**Given information**.
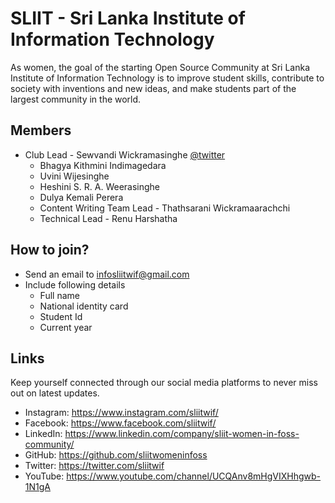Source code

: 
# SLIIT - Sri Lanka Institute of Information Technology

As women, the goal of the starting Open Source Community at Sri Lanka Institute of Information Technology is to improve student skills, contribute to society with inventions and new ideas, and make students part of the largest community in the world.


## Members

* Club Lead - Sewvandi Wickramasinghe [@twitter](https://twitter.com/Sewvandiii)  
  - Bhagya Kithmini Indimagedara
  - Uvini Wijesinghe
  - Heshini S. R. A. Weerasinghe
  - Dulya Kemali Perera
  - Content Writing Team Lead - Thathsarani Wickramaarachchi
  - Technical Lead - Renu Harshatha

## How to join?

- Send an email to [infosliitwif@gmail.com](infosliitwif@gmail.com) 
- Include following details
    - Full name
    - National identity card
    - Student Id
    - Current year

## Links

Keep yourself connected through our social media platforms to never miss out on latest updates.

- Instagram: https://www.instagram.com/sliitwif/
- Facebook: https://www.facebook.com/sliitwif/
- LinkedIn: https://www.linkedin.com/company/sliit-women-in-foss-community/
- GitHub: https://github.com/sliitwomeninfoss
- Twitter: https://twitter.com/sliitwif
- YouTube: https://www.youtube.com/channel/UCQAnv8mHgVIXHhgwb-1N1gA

==

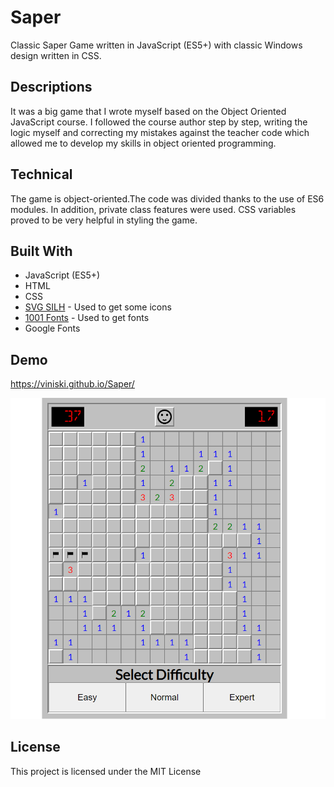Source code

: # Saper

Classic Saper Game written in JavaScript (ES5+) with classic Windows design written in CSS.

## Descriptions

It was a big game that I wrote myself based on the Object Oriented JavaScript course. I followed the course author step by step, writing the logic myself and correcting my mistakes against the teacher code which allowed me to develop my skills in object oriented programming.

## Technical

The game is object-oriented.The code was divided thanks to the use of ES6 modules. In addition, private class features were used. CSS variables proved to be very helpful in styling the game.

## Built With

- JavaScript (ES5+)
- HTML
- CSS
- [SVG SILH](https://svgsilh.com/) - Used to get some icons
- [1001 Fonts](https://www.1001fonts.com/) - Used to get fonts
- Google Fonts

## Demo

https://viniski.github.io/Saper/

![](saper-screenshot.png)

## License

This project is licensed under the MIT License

**What is required**. For every line above that has "Lead" in it, copy the line.

**Response**.
* Club Lead - Sewvandi Wickramasinghe [@twitter](https://twitter.com/Sewvandiii)  
  - Content Writing Team Lead - Thathsarani Wickramaarachchi
  - Technical Lead - Renu Harshatha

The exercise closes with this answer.